Many years ago, when I was first introduced to the principles of lean, a concept that stood out was the definition of customer. A customer wasn’t just the person who bought your end product or service, be it a car rolling off an assembly line or the holder of a mortgage at a bank. Customer is defined as the recipient of what you are producing, the next user inside or outside of your organization that receives your product.
With organizations so focused on the bottom line, these days, businesses aim to please the final end user but how often do we think about the many levels of customers within our own organization. As an “outside pair of eyes” involved in many lean assessments, it often comes as a revelation to people within organizations that some seemingly insignificant procedure that an individual conducts because it was “always done this way” is troubling or an inconvenience to the next person in the process.

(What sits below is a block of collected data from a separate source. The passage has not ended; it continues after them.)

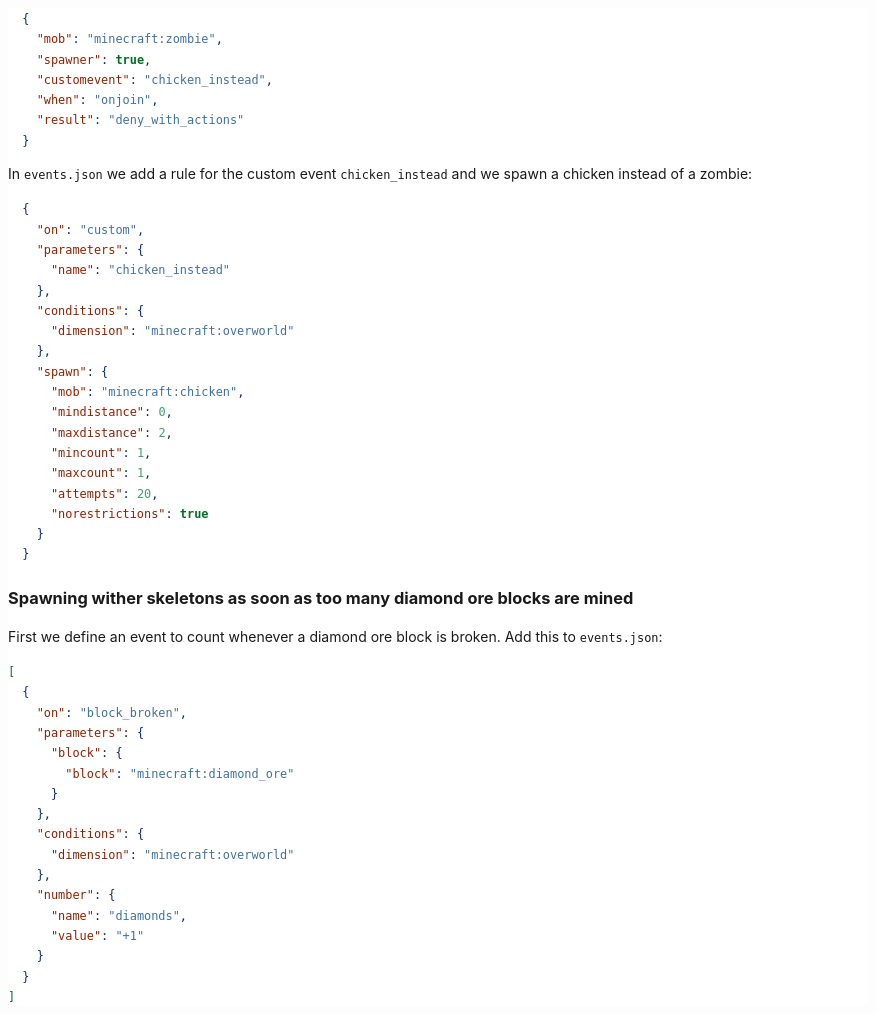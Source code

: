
 ```json
  {
    "mob": "minecraft:zombie",
    "spawner": true,
    "customevent": "chicken_instead",
    "when": "onjoin",
    "result": "deny_with_actions"
  }
```

In `events.json` we add a rule for the custom event `chicken_instead` and we spawn a chicken instead of a zombie:

```json
  {
    "on": "custom",
    "parameters": {
      "name": "chicken_instead"
    },
    "conditions": {
      "dimension": "minecraft:overworld"
    },
    "spawn": {
      "mob": "minecraft:chicken",
      "mindistance": 0,
      "maxdistance": 2,
      "mincount": 1,
      "maxcount": 1,
      "attempts": 20,
      "norestrictions": true
    }
  }
```

### Spawning wither skeletons as soon as too many diamond ore blocks are mined

First we define an event to count whenever a diamond ore block is broken. Add this to
`events.json`:

```json
[
  {
    "on": "block_broken",
    "parameters": {
      "block": {
        "block": "minecraft:diamond_ore"
      }
    },
    "conditions": {
      "dimension": "minecraft:overworld"
    },
    "number": {
      "name": "diamonds",
      "value": "+1"
    }
  }
]
```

The Japanese have a word for something this annoyance or inconvenience – meiwaku. In a society of 130 million people who harmony, crammed into a space roughly the size of California, avoiding meiwaku is so often ingrained within Japanese mentality and culture. You catch glimpses of it in daily life especially on public transit. People don’t board a bus or train with a cup of coffee. Neither do they eat their lunch there. Seldom are you privy to the latest office gossip from two passengers seated beside you. And on your ride home you’re not listening to the latest hit sensation courtesy of the teenagers who just boarded the train. People do their best to be “invisible”.
Is your customer, the next person in your process muttering meiwaku, when he/she receives your work?
I once did a lean assessment with a large multinational company whose staff members were located in several different buildings. In one building I interviewed a lady whose daily routine included stapling a large number of documents together. Her customer, the recipient of these documents was another lady in a different building. Guess what happened when the customer received the documents? I went back to the first lady and asked her if she knew who her customer was.
“No idea. I just know I am to staple these documents before they get sent out. Been doing it for years.”
I decided to have the two meet each other. They had a good laugh and there was one less step in the procedure.
Take time to pause, think and ask: am I really serving my customer in the best way possible. The Japanese are well known for not wanting to cause meiwaku and will often go to great lengths (some might argue unreasonable lengths) not to be a hindrance to others.
While the focus is on not being troublesome or a burden to others, in any healthy organization focused on business excellence, there should be a place for healthy dissent – a way to take critique the system, improve the process and create greater value. How does your organization avoid meiwaku and still allow for the kind of healthy dissent that leads to improvements and a superior product or service?